DQ Job Kafka

Kafka Requires Zookeeper

Apache Kafka typically requires zookeeper. This file and cmd can be run from inside /kafka/bin.

Copy
# Start the ZooKeeper service
# Note: Soon, ZooKeeper will no longer be required by Apache Kafka.
$ bin/zookeeper-server-start.sh config/zookeeper.properties

Start a Kafka Server

Precursor step to Collibra DQ (you likely already have this step completed if you use Kafka).

Copy
bin/kafka-server-start.sh config/server.properties

Start a Kafka Topic

Precursor step to DQ (you likely already have this step completed if you use Kafka).

Copy
bin/kafka-topics.sh --create --bootstrap-server localhost:9092 --replication-factor 1 --partitions 1 --topic test

# prefered cmd is below
bin/kafka-topics.sh --create --zookeeper localhost:2181 --replication-factor 1 --partitions 1 --topic test

Put a msg on "test" Topic

Copy
bin/kafka-console-producer.sh --broker-list localhost:9092 --topic test

Kafka Consumer or DQ Consumer

Kafka works as a topic so you can have many consumers. Here is a basic cmdline consumer but we can add DQ as a second consumer.

Copy
bin/kafka-console-consumer.sh --bootstrap-server localhost:9092 --topic test --from-beginning
Copy
/opt/owl/bin/owlcheck.sh       
      -kafkatopic test
      -ds machine1
      -streamformat csv 
      -kafkaport  9092 
      -kafkabroker localhost
      -streaminterval 60
      -stream -kafka 
      -header  first_name
      -master local

Streams vs Sensors

Technically speaking anything moving in real-time is a stream of data but DQ classifies streams and IoT sensors as slightly different for the following reasons:

Sensors

Sensors are commonly a standard time-series. Signal, Time, Value.

Signal Time Value
device1-CPU 2019-02-11 13:40:55 4
device1-CPU 2019-02-11 14:33:20 2

Streams

Streams commonly look like messages, jsons, avro or batch data but constantly flowing.

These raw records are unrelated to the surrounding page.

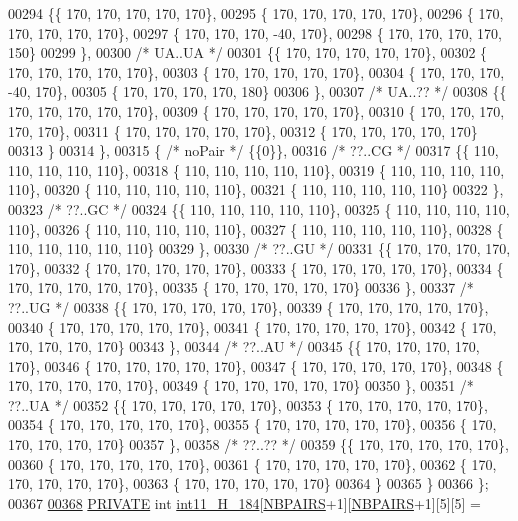 \begin{DoxyCode}
00294 \{\{ 170, 170, 170, 170, 170\},
00295 \{ 170, 170, 170, 170, 170\},
00296 \{ 170, 170, 170, 170, 170\},
00297 \{ 170, 170, 170, -40, 170\},
00298 \{ 170, 170, 170, 170, 150\}
00299 \},
00300 \textcolor{comment}{/* UA..UA */}
00301 \{\{ 170, 170, 170, 170, 170\},
00302 \{ 170, 170, 170, 170, 170\},
00303 \{ 170, 170, 170, 170, 170\},
00304 \{ 170, 170, 170, -40, 170\},
00305 \{ 170, 170, 170, 170, 180\}
00306 \},
00307 \textcolor{comment}{/* UA..?? */}
00308 \{\{ 170, 170, 170, 170, 170\},
00309 \{ 170, 170, 170, 170, 170\},
00310 \{ 170, 170, 170, 170, 170\},
00311 \{ 170, 170, 170, 170, 170\},
00312 \{ 170, 170, 170, 170, 170\}
00313 \}
00314 \},
00315 \{ \textcolor{comment}{/* noPair */} \{\{0\}\},
00316 \textcolor{comment}{/* ??..CG */}
00317 \{\{ 110, 110, 110, 110, 110\},
00318 \{ 110, 110, 110, 110, 110\},
00319 \{ 110, 110, 110, 110, 110\},
00320 \{ 110, 110, 110, 110, 110\},
00321 \{ 110, 110, 110, 110, 110\}
00322 \},
00323 \textcolor{comment}{/* ??..GC */}
00324 \{\{ 110, 110, 110, 110, 110\},
00325 \{ 110, 110, 110, 110, 110\},
00326 \{ 110, 110, 110, 110, 110\},
00327 \{ 110, 110, 110, 110, 110\},
00328 \{ 110, 110, 110, 110, 110\}
00329 \},
00330 \textcolor{comment}{/* ??..GU */}
00331 \{\{ 170, 170, 170, 170, 170\},
00332 \{ 170, 170, 170, 170, 170\},
00333 \{ 170, 170, 170, 170, 170\},
00334 \{ 170, 170, 170, 170, 170\},
00335 \{ 170, 170, 170, 170, 170\}
00336 \},
00337 \textcolor{comment}{/* ??..UG */}
00338 \{\{ 170, 170, 170, 170, 170\},
00339 \{ 170, 170, 170, 170, 170\},
00340 \{ 170, 170, 170, 170, 170\},
00341 \{ 170, 170, 170, 170, 170\},
00342 \{ 170, 170, 170, 170, 170\}
00343 \},
00344 \textcolor{comment}{/* ??..AU */}
00345 \{\{ 170, 170, 170, 170, 170\},
00346 \{ 170, 170, 170, 170, 170\},
00347 \{ 170, 170, 170, 170, 170\},
00348 \{ 170, 170, 170, 170, 170\},
00349 \{ 170, 170, 170, 170, 170\}
00350 \},
00351 \textcolor{comment}{/* ??..UA */}
00352 \{\{ 170, 170, 170, 170, 170\},
00353 \{ 170, 170, 170, 170, 170\},
00354 \{ 170, 170, 170, 170, 170\},
00355 \{ 170, 170, 170, 170, 170\},
00356 \{ 170, 170, 170, 170, 170\}
00357 \},
00358 \textcolor{comment}{/* ??..?? */}
00359 \{\{ 170, 170, 170, 170, 170\},
00360 \{ 170, 170, 170, 170, 170\},
00361 \{ 170, 170, 170, 170, 170\},
00362 \{ 170, 170, 170, 170, 170\},
00363 \{ 170, 170, 170, 170, 170\}
00364 \}
00365 \}
00366 \};
00367 
\mbox{\hyperlink{1_88_84__intloops_8h_a9309addb1f0a9539f439488b26073f93}{00368}} \mbox{\hyperlink{edit__cost_8h_a5e151c615eda34903514212f05a5ccf8}{PRIVATE}} \textcolor{keywordtype}{int} \mbox{\hyperlink{1_88_84__intloops_8h_a9309addb1f0a9539f439488b26073f93}{int11\_H\_184}}[\mbox{\hyperlink{1_88_84__epars_8h_a5e75221c779d618eab81e096f37e32ce}{NBPAIRS}}+1][\mbox{\hyperlink{1_88_84__epars_8h_a5e75221c779d618eab81e096f37e32ce}{NBPAIRS}}+1][5][5] =

\end{DoxyCode}
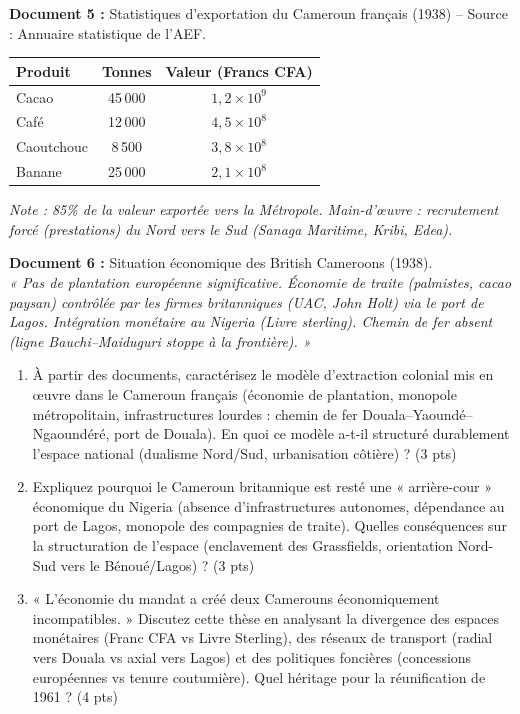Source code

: \documentclass[11pt]{article}
\begin{document}
\begin{exercice}
\textbf{Document 5 :} Statistiques d'exportation du Cameroun français (1938) -- Source : Annuaire statistique de l'AEF. \\
\begin{tabular}{lcc}
\hline
Produit & Tonnes & Valeur (Francs CFA) \\
\hline
Cacao & 45\,000 & $1,2 \times 10^9$ \\
Café & 12\,000 & $4,5 \times 10^8$ \\
Caoutchouc & 8\,500 & $3,8 \times 10^8$ \\
Banane & 25\,000 & $2,1 \times 10^8$ \\
\hline
\end{tabular}
\textit{Note : 85\% de la valeur exportée vers la Métropole. Main-d'œuvre : recrutement forcé (prestations) du Nord vers le Sud (Sanaga Maritime, Kribi, Edea).}

\textbf{Document 6 :} Situation économique des British Cameroons (1938). \\
\textit{« Pas de plantation européenne significative. Économie de traite (palmistes, cacao paysan) contrôlée par les firmes britanniques (UAC, John Holt) via le port de Lagos. Intégration monétaire au Nigeria (Livre sterling). Chemin de fer absent (ligne Bauchi--Maiduguri stoppe à la frontière). »}

\begin{enumerate}
    \item À partir des documents, caractérisez le modèle d'extraction colonial mis en œuvre dans le Cameroun français (économie de plantation, monopole métropolitain, infrastructures lourdes : chemin de fer Douala--Yaoundé--Ngaoundéré, port de Douala). En quoi ce modèle a-t-il structuré durablement l'espace national (dualisme Nord/Sud, urbanisation côtière) ? (3 pts)
    \item Expliquez pourquoi le Cameroun britannique est resté une « arrière-cour » économique du Nigeria (absence d'infrastructures autonomes, dépendance au port de Lagos, monopole des compagnies de traite). Quelles conséquences sur la structuration de l'espace (enclavement des Grassfields, orientation Nord-Sud vers le Bénoué/Lagos) ? (3 pts)
    \item « L'économie du mandat a créé deux Camerouns économiquement incompatibles. » Discutez cette thèse en analysant la divergence des espaces monétaires (Franc CFA vs Livre Sterling), des réseaux de transport (radial vers Douala vs axial vers Lagos) et des politiques foncières (concessions européennes vs tenure coutumière). Quel héritage pour la réunification de 1961 ? (4 pts)
\end{enumerate}
\end{exercice}
\end{document}
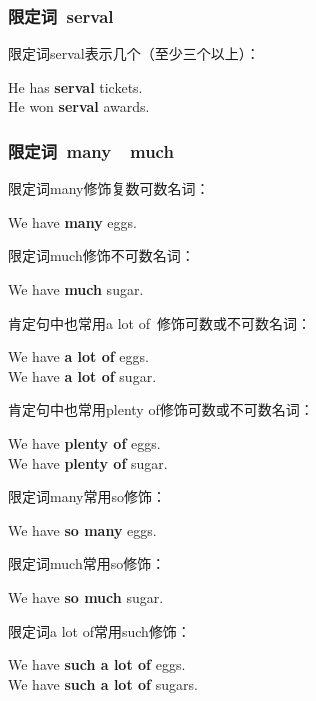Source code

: \documentclass[UTF8]{ctexart}
\newcommand{\littf}[1]{{\hspace{3pt}\ttfamily #1}}
\begin{document}
\newpage

\subsubsection{限定词~\littf{serval}}
    限定词\littf{serval}表示几个（至少三个以上）：
    \begin{center}
        \large\ttfamily
        He has \textbf{serval} tickets.\\[3mm]
        He won \textbf{serval} awards.
    \end{center}

\subsubsection{限定词~\littf{many}~~\littf{much}}
    限定词\littf{many}修饰复数可数名词：
    \begin{center}
        \large\ttfamily
        We have \textbf{many} eggs.\\[6mm]
    \end{center}
    限定词\littf{much}修饰不可数名词：
    \begin{center}
        \large\ttfamily
        We have \textbf{much} sugar.\\[6mm]
    \end{center}
    肯定句中也常用\littf{a lot of~}修饰可数或不可数名词：
    \begin{center}
        \large\ttfamily
        We have \textbf{a lot of} eggs.\\[3mm]
        We have \textbf{a lot of} sugar.\\[6mm]
    \end{center}
    肯定句中也常用\littf{plenty of}修饰可数或不可数名词：
    \begin{center}
        \large\ttfamily
        We have \textbf{plenty of} eggs.\\[3mm]
        We have \textbf{plenty of} sugar.\\[6mm]
    \end{center}
    限定词\littf{many}常用\littf{so}修饰：
    \begin{center}
        \large\ttfamily
        We have \textbf{so many} eggs.\\[6mm]
    \end{center}
    限定词\littf{much}常用\littf{so}修饰：
    \begin{center}
        \large\ttfamily
        We have \textbf{so much} sugar.\\[6mm]
    \end{center}
    限定词\littf{a lot of}常用\littf{such}修饰：
    \begin{center}
        \large\ttfamily
        We have \textbf{such a lot of} eggs.\\[3mm]
        We have \textbf{such a lot of} sugars.
    \end{center}
\end{document}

Another way to think of it is a multiple time-series.

Copy
[
    trade: {
        price: 23.75,
        qty: 20,
        symbol: HDP
    },
        trade: {
    }
]
fname age networth email
Joe 45 $130,000 [email protected]
Mark 33 $125,000 [email protected]

The difference between a Sensor and a Stream in the above example is that in the case of the sensor the user is primarily concerned with the actual value of the "Value". Meaning a spike in temperature or a drop in CPUs. But in a stream of customer data there isn't a time "X" and value "Y" there are many values "Y" and you a user is interested in the overall quality of both the entire stream and the individual values. Relationship analysis and other correlative functions apply here. If you were to chart a "stream" what would you chart? The row count volume or just one of the columns or the count of something? But if you were to chart a sensor you know exactly what you would chart... the "Value" over "Time".

Fortunately DQ has already thought and worked through the many nuances required to understand, monitor and predict accurately for all of these use-case. All that is required is to subscribe the stream.